The 101 Coolest Simple Science Experiments
(A Book Review)
In the past we've had the chance to review another book from the same authors, 101 kids activities that are the bestest, funest ever and we loved the fun and new ideas we pulled from that book. These authors yet again proved they can put together a fantastic resource for parents, teachers, and caregivers!
This book has proven to get everyone in the household even more excited about science - including the grownups!
The experiments for the most part use household materials (or materials easily purchased at a local grocery store.) They also range in time frames, from experiments that take a few moments to a few that spread across a few days. Both of these factors make taking on any experiments in the book very doable.
For us this has been the perfect resource for the end of the busy school year. We were able to turn to the book on a quiet afternoon we happened to be home, a weekend day that needed something fun, or on a low key "sick day" when kids are too sick to go to school but restless being at home. It also inspired us to kick off our Simple Summer Themes weeks with a Science Week!
The book is laid out in four easy to use sections:
1) Kitchen Chemistry
2) Making Things Move
3) Exploring the World
4) The Human Body
We wanted to share a few of our favorite activities in the book. We've included the page number so you can easily get the full directions to each activity.

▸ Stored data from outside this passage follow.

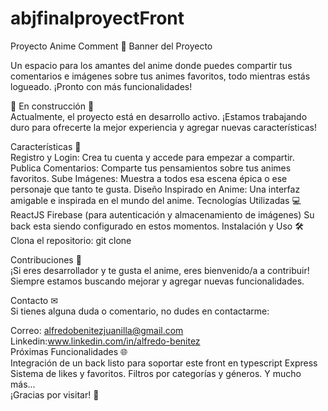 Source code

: # abjfinalproyectFront

Proyecto Anime Comment 🌟
Banner del Proyecto

Un espacio para los amantes del anime donde puedes compartir tus comentarios e imágenes sobre tus animes favoritos, todo mientras estás logueado. ¡Pronto con más funcionalidades!

🚧 En construcción 🚧  
Actualmente, el proyecto está en desarrollo activo. ¡Estamos trabajando duro para ofrecerte la mejor experiencia y agregar nuevas características!

Características 🚀  
Registro y Login: Crea tu cuenta y accede para empezar a compartir.
Publica Comentarios: Comparte tus pensamientos sobre tus animes favoritos.
Sube Imágenes: Muestra a todos esa escena épica o ese personaje que tanto te gusta.
Diseño Inspirado en Anime: Una interfaz amigable e inspirada en el mundo del anime.
Tecnologías Utilizadas 💻
ReactJS
Firebase (para autenticación y almacenamiento de imágenes) Su back esta siendo configurado en estos momentos. 
Instalación y Uso 🛠
Clona el repositorio:
git clone 

Contribuciones 🤝  
¡Si eres desarrollador y te gusta  el anime, eres bienvenido/a a contribuir! Siempre estamos buscando mejorar y agregar nuevas funcionalidades.

Contacto ✉  
Si tienes alguna duda o comentario, no dudes en contactarme:  

Correo: alfredobenitezjuanilla@gmail.com  
Linkedin:www.linkedin.com/in/alfredo-benitez  
Próximas Funcionalidades 🌐  
Integración de un back listo para soportar este front en typescript Express  
 Sistema de likes y favoritos.
 Filtros por categorías y géneros.
 Y mucho más...  
¡Gracias por visitar! 💖




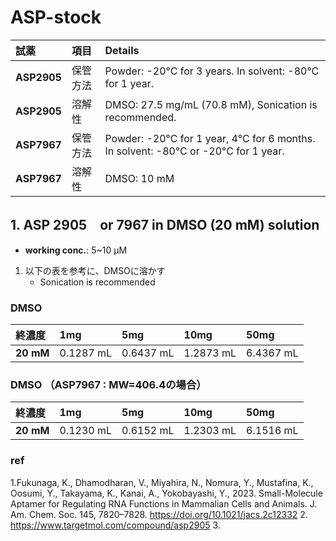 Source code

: # ASP-stock

| 試薬 | 項目 | Details |
|:---|:---|:---|
| **ASP2905** | 保管方法 | Powder: -20°C for 3 years. In solvent: -80°C for 1 year. |
| **ASP2905** | 溶解性 | DMSO: 27.5 mg/mL (70.8 mM), Sonication is recommended. |
| **ASP7967** | 保管方法 | Powder: -20°C for 1 year, 4°C for 6 months. In solvent: -80°C or -20°C for 1 year. |
| **ASP7967** | 溶解性 | DMSO: 10 mM |

## 1. ASP 2905　or 7967 in DMSO (20 mM) solution 
- **working conc.**: 5~10 µM
1. 以下の表を参考に、DMSOに溶かす
   - Sonication is recommended

### DMSO
| 終濃度 | 1mg | 5mg | 10mg | 50mg |
|:---|:---|:---|:---|:---|
| **20 mM** | 0.1287 mL | 0.6437 mL | 1.2873 mL | 6.4367 mL |

### DMSO （ASP7967 : MW=406.4の場合）
| 終濃度 | 1mg | 5mg | 10mg | 50mg |
|:---|:---|:---|:---|:---|
| **20 mM** | 0.1230 mL | 0.6152 mL | 1.2303 mL | 6.1516 mL |

### ref
1.Fukunaga, K., Dhamodharan, V., Miyahira, N., Nomura, Y., Mustafina, K., Oosumi, Y., Takayama, K., Kanai, A., Yokobayashi, Y., 2023. Small-Molecule Aptamer for Regulating RNA Functions in Mammalian Cells and Animals. J. Am. Chem. Soc. 145, 7820–7828. https://doi.org/10.1021/jacs.2c12332
2. https://www.targetmol.com/compound/asp2905
3. 
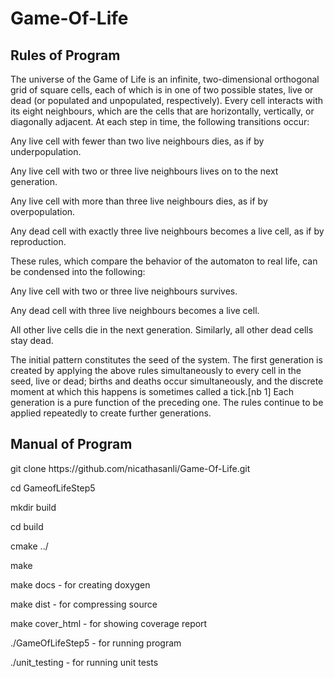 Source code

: <h1>Game-Of-Life
<h2>Rules of Program</h2>
The universe of the Game of Life is an infinite, two-dimensional orthogonal grid of square cells, each of which is in one of two possible states, live or dead (or populated and unpopulated, respectively). Every cell interacts with its eight neighbours, which are the cells that are horizontally, vertically, or diagonally adjacent. At each step in time, the following transitions occur:

  <p>Any live cell with fewer than two live neighbours dies, as if by underpopulation.</p>
  <p>Any live cell with two or three live neighbours lives on to the next generation.</p>
  <p>Any live cell with more than three live neighbours dies, as if by overpopulation.</p>
  <p>Any dead cell with exactly three live neighbours becomes a live cell, as if by reproduction.</p>
<p>These rules, which compare the behavior of the automaton to real life, can be condensed into the following:</p>

  <p>Any live cell with two or three live neighbours survives.</p>
  <p>Any dead cell with three live neighbours becomes a live cell.</p>
  <p>All other live cells die in the next generation. Similarly, all other dead cells stay dead.</p>
<p>The initial pattern constitutes the seed of the system. The first generation is created by applying the above rules simultaneously to every cell in the seed, live or dead; births and deaths occur simultaneously, and the discrete moment at which this happens is sometimes called a tick.[nb 1] Each generation is a pure function of the preceding one. The rules continue to be applied repeatedly to create further generations.</p>
  <h2>Manual of Program</h2>
  <p>git clone https://github.com/nicathasanli/Game-Of-Life.git
  <p>cd GameofLifeStep5</p>
  <p>mkdir build</p>
  <p>cd build</p>
  <p>cmake ../</p>
  <p>make</p>
  <p>make docs - for creating doxygen</p>
  <p>make dist - for compressing source</p>
  <p>make cover_html - for showing coverage report</p>
  <p>./GameOfLifeStep5 - for running program</p>
  <p>./unit_testing - for running unit tests</p>


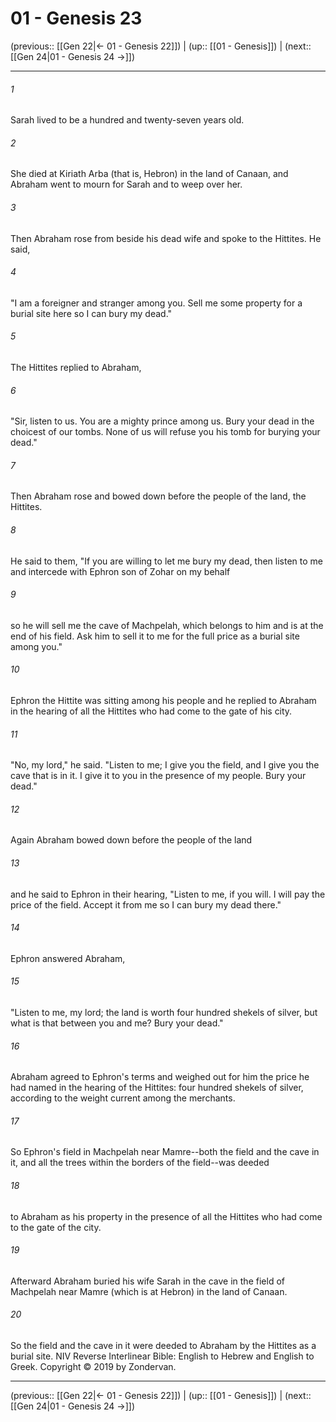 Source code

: # 01 - Genesis 23

(previous:: [[Gen 22|← 01 - Genesis 22]]) | (up:: [[01 - Genesis]]) | (next:: [[Gen 24|01 - Genesis 24 →]])

***


###### 1 
Sarah lived to be a hundred and twenty-seven years old. 

###### 2 
She died at Kiriath Arba (that is, Hebron) in the land of Canaan, and Abraham went to mourn for Sarah and to weep over her. 

###### 3 
Then Abraham rose from beside his dead wife and spoke to the Hittites. He said, 

###### 4 
"I am a foreigner and stranger among you. Sell me some property for a burial site here so I can bury my dead." 

###### 5 
The Hittites replied to Abraham, 

###### 6 
"Sir, listen to us. You are a mighty prince among us. Bury your dead in the choicest of our tombs. None of us will refuse you his tomb for burying your dead." 

###### 7 
Then Abraham rose and bowed down before the people of the land, the Hittites. 

###### 8 
He said to them, "If you are willing to let me bury my dead, then listen to me and intercede with Ephron son of Zohar on my behalf 

###### 9 
so he will sell me the cave of Machpelah, which belongs to him and is at the end of his field. Ask him to sell it to me for the full price as a burial site among you." 

###### 10 
Ephron the Hittite was sitting among his people and he replied to Abraham in the hearing of all the Hittites who had come to the gate of his city. 

###### 11 
"No, my lord," he said. "Listen to me; I give you the field, and I give you the cave that is in it. I give it to you in the presence of my people. Bury your dead." 

###### 12 
Again Abraham bowed down before the people of the land 

###### 13 
and he said to Ephron in their hearing, "Listen to me, if you will. I will pay the price of the field. Accept it from me so I can bury my dead there." 

###### 14 
Ephron answered Abraham, 

###### 15 
"Listen to me, my lord; the land is worth four hundred shekels of silver, but what is that between you and me? Bury your dead." 

###### 16 
Abraham agreed to Ephron's terms and weighed out for him the price he had named in the hearing of the Hittites: four hundred shekels of silver, according to the weight current among the merchants. 

###### 17 
So Ephron's field in Machpelah near Mamre--both the field and the cave in it, and all the trees within the borders of the field--was deeded 

###### 18 
to Abraham as his property in the presence of all the Hittites who had come to the gate of the city. 

###### 19 
Afterward Abraham buried his wife Sarah in the cave in the field of Machpelah near Mamre (which is at Hebron) in the land of Canaan. 

###### 20 
So the field and the cave in it were deeded to Abraham by the Hittites as a burial site. NIV Reverse Interlinear Bible: English to Hebrew and English to Greek. Copyright © 2019 by Zondervan.

***

(previous:: [[Gen 22|← 01 - Genesis 22]]) | (up:: [[01 - Genesis]]) | (next:: [[Gen 24|01 - Genesis 24 →]])
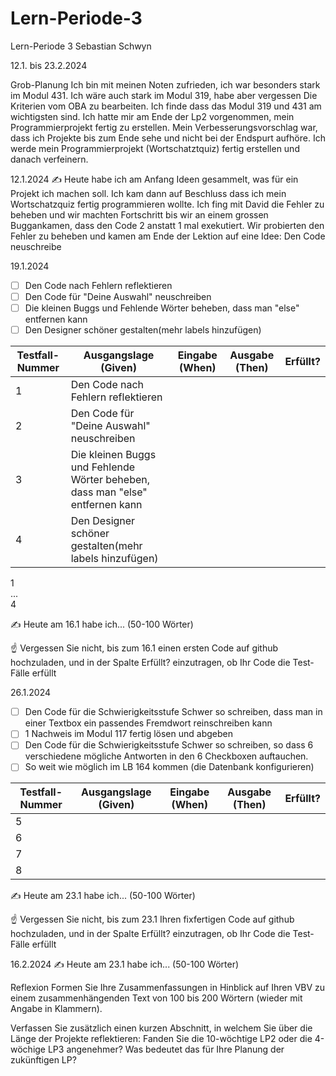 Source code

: # Lern-Periode-3

Lern-Periode 3
Sebastian Schwyn

12.1. bis 23.2.2024

Grob-Planung
Ich bin mit meinen Noten zufrieden, ich war besonders stark im Modul 431. Ich wäre auch stark im Modul 319, habe aber vergessen Die Kriterien vom OBA zu bearbeiten. Ich finde dass das Modul 319 und 431 am wichtigsten sind. Ich hatte mir am Ende der Lp2 vorgenommen, mein Programmierprojekt fertig zu erstellen. 
Mein Verbesserungsvorschlag war, dass ich Projekte bis zum Ende sehe und nicht bei der Endspurt aufhöre.
Ich werde mein Programmierprojekt (Wortschatztquiz) fertig erstellen und danach verfeinern.

12.1.2024
✍️ Heute habe ich am Anfang Ideen gesammelt, was für ein Projekt ich machen soll. Ich kam dann auf Beschluss dass ich mein Wortschatzquiz fertig programmieren wollte. Ich fing mit David die Fehler zu beheben und wir machten Fortschritt bis wir an einem grossen Buggankamen, dass den Code 2 anstatt 1 mal exekutiert. Wir probierten den Fehler zu beheben und kamen am Ende der Lektion auf eine Idee: Den Code neuschreibe

19.1.2024
- [ ] Den Code nach Fehlern reflektieren
- [ ] Den Code für "Deine Auswahl" neuschreiben
- [ ] Die kleinen Buggs und Fehlende Wörter beheben, dass man "else" entfernen kann
- [ ] Den Designer schöner gestalten(mehr labels hinzufügen)

| Testfall-Nummer	| Ausgangslage (Given) |	Eingabe (When)|	Ausgabe (Then)	| Erfüllt?|
|-----------------|----------------------|----------------|-----------------|---------|
1 | Den Code nach Fehlern reflektieren  |   |   |   |
2 | Den Code für "Deine Auswahl" neuschreiben  |   |   |   |
3 | Die kleinen Buggs und Fehlende Wörter beheben, dass man "else" entfernen kann  |   |   |   |
4 | Den Designer schöner gestalten(mehr labels hinzufügen)  |   |   |   |

1				
...				
4				

✍️ Heute am 16.1 habe ich... (50-100 Wörter)

☝️ Vergessen Sie nicht, bis zum 16.1 einen ersten Code auf github hochzuladen, und in der Spalte Erfüllt? einzutragen, ob Ihr Code die Test-Fälle erfüllt

26.1.2024
- [ ] Den Code für die Schwierigkeitsstufe Schwer so schreiben, dass man in einer Textbox ein passendes Fremdwort reinschreiben kann
- [ ] 1 Nachweis im Modul 117 fertig lösen und abgeben
- [ ] Den Code für die Schwierigkeitsstufe Schwer so schreiben, so dass 6 verschiedene mögliche Antworten in den 6 Checkboxen auftauchen.
- [ ] So weit wie möglich im LB 164 kommen (die Datenbank konfigurieren)

| Testfall-Nummer	| Ausgangslage (Given) |	Eingabe (When)|	Ausgabe (Then)	| Erfüllt?|
|-----------------|----------------------|----------------|-----------------|---------|
5 |   |   |   |   |
6 |   |   |   |   |
7 |   |   |   |   |
8 |   |   |   |   |


✍️ Heute am 23.1 habe ich... (50-100 Wörter)

☝️ Vergessen Sie nicht, bis zum 23.1 Ihren fixfertigen Code auf github hochzuladen, und in der Spalte Erfüllt? einzutragen, ob Ihr Code die Test-Fälle erfüllt

16.2.2024
✍️ Heute am 23.1 habe ich... (50-100 Wörter)

Reflexion
Formen Sie Ihre Zusammenfassungen in Hinblick auf Ihren VBV zu einem zusammenhängenden Text von 100 bis 200 Wörtern (wieder mit Angabe in Klammern).

Verfassen Sie zusätzlich einen kurzen Abschnitt, in welchem Sie über die Länge der Projekte reflektieren: Fanden Sie die 10-wöchtige LP2 oder die 4-wöchige LP3 angenehmer? Was bedeutet das für Ihre Planung der zukünftigen LP?
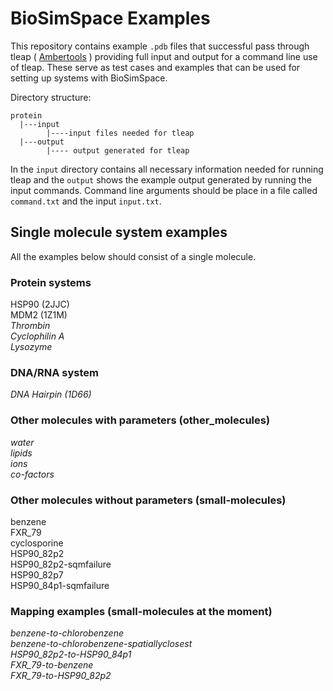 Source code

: # BioSimSpace Examples

This repository contains example `.pdb` files that successful pass through tleap ( [Ambertools](http://ambermd.org/AmberTools.php) ) providing full input and output for a command line use of tleap. These serve as test cases and examples that can be used for setting up systems with BioSimSpace. 

Directory structure:    

    protein   
      |---input    
            |----input files needed for tleap   
      |---output   
            |---- output generated for tleap
        
In the `input` directory contains all necessary information needed for running tleap and the `output` shows the example output generated by running the input commands. Command line arguments should be place in a file called `command.txt` and the input `input.txt`.  
  

## Single molecule system examples 

All the examples below should consist of a single molecule. 

### Protein systems
HSP90 (2JJC)  
MDM2 (1Z1M)      
*Thrombin*   
*Cyclophilin A*   
*Lysozyme*   


### DNA/RNA system
*DNA Hairpin (1D66)*

### Other molecules with parameters (other_molecules)
*water*   
*lipids*   
*ions*   
*co-factors*

### Other molecules without parameters (small-molecules)
benzene       
FXR_79         
cyclosporine         
HSP90_82p2         
HSP90_82p2-sqmfailure       
HSP90_82p7         
HSP90_84p1-sqmfailure       

### Mapping examples (small-molecules at the moment) 
*benzene-to-chlorobenzene*   
*benzene-to-chlorobenzene-spatiallyclosest*    
*HSP90_82p2-to-HSP90_84p1*    
*FXR_79-to-benzene*    
*FXR_79-to-HSP90_82p2*    

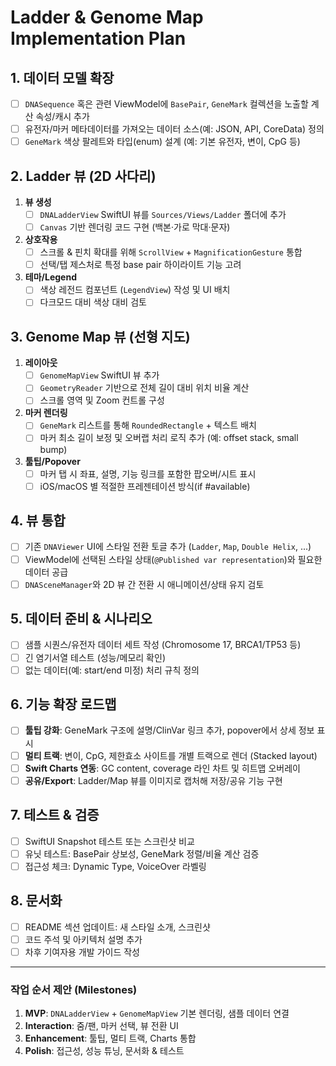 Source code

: # Ladder & Genome Map Implementation Plan

## 1. 데이터 모델 확장
- [ ] `DNASequence` 혹은 관련 ViewModel에 `BasePair`, `GeneMark` 컬렉션을 노출할 계산 속성/캐시 추가
- [ ] 유전자/마커 메타데이터를 가져오는 데이터 소스(예: JSON, API, CoreData) 정의
- [ ] `GeneMark` 색상 팔레트와 타입(enum) 설계 (예: 기본 유전자, 변이, CpG 등)

## 2. Ladder 뷰 (2D 사다리)
1. **뷰 생성**
   - [ ] `DNALadderView` SwiftUI 뷰를 `Sources/Views/Ladder` 폴더에 추가
   - [ ] `Canvas` 기반 렌더링 코드 구현 (백본·가로 막대·문자)
2. **상호작용**
   - [ ] 스크롤 & 핀치 확대를 위해 `ScrollView` + `MagnificationGesture` 통합
   - [ ] 선택/탭 제스처로 특정 base pair 하이라이트 기능 고려
3. **테마/Legend**
   - [ ] 색상 레전드 컴포넌트 (`LegendView`) 작성 및 UI 배치
   - [ ] 다크모드 대비 색상 대비 검토

## 3. Genome Map 뷰 (선형 지도)
1. **레이아웃**
   - [ ] `GenomeMapView` SwiftUI 뷰 추가
   - [ ] `GeometryReader` 기반으로 전체 길이 대비 위치 비율 계산
   - [ ] 스크롤 영역 및 Zoom 컨트롤 구성
2. **마커 렌더링**
   - [ ] `GeneMark` 리스트를 통해 `RoundedRectangle` + 텍스트 배치
   - [ ] 마커 최소 길이 보정 및 오버랩 처리 로직 추가 (예: offset stack, small bump)
3. **툴팁/Popover**
   - [ ] 마커 탭 시 좌표, 설명, 기능 링크를 포함한 팝오버/시트 표시
   - [ ] iOS/macOS 별 적절한 프레젠테이션 방식(if #available)

## 4. 뷰 통합
- [ ] 기존 `DNAViewer` UI에 스타일 전환 토글 추가 (`Ladder`, `Map`, `Double Helix`, ...)
- [ ] ViewModel에 선택된 스타일 상태(`@Published var representation`)와 필요한 데이터 공급
- [ ] `DNASceneManager`와 2D 뷰 간 전환 시 애니메이션/상태 유지 검토

## 5. 데이터 준비 & 시나리오
- [ ] 샘플 시퀀스/유전자 데이터 세트 작성 (Chromosome 17, BRCA1/TP53 등)
- [ ] 긴 염기서열 테스트 (성능/메모리 확인)
- [ ] 없는 데이터(예: start/end 미정) 처리 규칙 정의

## 6. 기능 확장 로드맵
- [ ] **툴팁 강화**: GeneMark 구조에 설명/ClinVar 링크 추가, popover에서 상세 정보 표시
- [ ] **멀티 트랙**: 변이, CpG, 제한효소 사이트를 개별 트랙으로 렌더 (Stacked layout)
- [ ] **Swift Charts 연동**: GC content, coverage 라인 차트 및 히트맵 오버레이
- [ ] **공유/Export**: Ladder/Map 뷰를 이미지로 캡처해 저장/공유 기능 구현

## 7. 테스트 & 검증
- [ ] SwiftUI Snapshot 테스트 또는 스크린샷 비교
- [ ] 유닛 테스트: BasePair 상보성, GeneMark 정렬/비율 계산 검증
- [ ] 접근성 체크: Dynamic Type, VoiceOver 라벨링

## 8. 문서화
- [ ] README 섹션 업데이트: 새 스타일 소개, 스크린샷
- [ ] 코드 주석 및 아키텍처 설명 추가
- [ ] 차후 기여자용 개발 가이드 작성

---

### 작업 순서 제안 (Milestones)

1. **MVP**: `DNALadderView` + `GenomeMapView` 기본 렌더링, 샘플 데이터 연결
2. **Interaction**: 줌/팬, 마커 선택, 뷰 전환 UI
3. **Enhancement**: 툴팁, 멀티 트랙, Charts 통합
4. **Polish**: 접근성, 성능 튜닝, 문서화 & 테스트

Exploding Baggies (page 22)
I think this experiment was the all time favorite of both boys, especially as they keep asking to do it again! The ingredients are simple baking soda, vinegar, food dye, a plastic bag, and a clothespin. Simple set up with pretty amazing results! The force of the expanding baking soda and vinegar truly explodes the plastic bag!
Shiny Pennies (page 75)
One of the few experiments we tried that took longer than a day, the shiny penny experiment involves soaking pennies in three different solutions: water, coco cola, and lemon juice. After soaking kids have the opportunity to compare which liquid made the biggest impact. Note- it needs to be pennies made before 1983 for the process to work.
Rain in a Cup (page 134)
This was the experiment that proved to be the most interesting to Little Brother. Using water, shaving cream, and food coloring kids can create a system which models how precipitation moves through clouds and the air. He loved watching the food coloring sink through the shaving cream to the water.
Dissolving Ink (page 17)
This experiment not only was fun to try, but also gave the boys something cool to wear. It's also one we know we want to come back to again. Materials include a white t-shirt, permanent markers, and rubbing alcohol. First kiddos color, then they spray the shirt, so it's very hands on for kids. The final colors are so bright and different then they look as permanent marker. Now that we've tried it once, I am looking forward to doing it again when we know a little more about what to expect.
These are just a few of the experiments we tried - there were several others we equally enjoyed. And, we're looking forward to some more simple science experiments over the summer months! How could we not explore more, with such a great resource at home to use?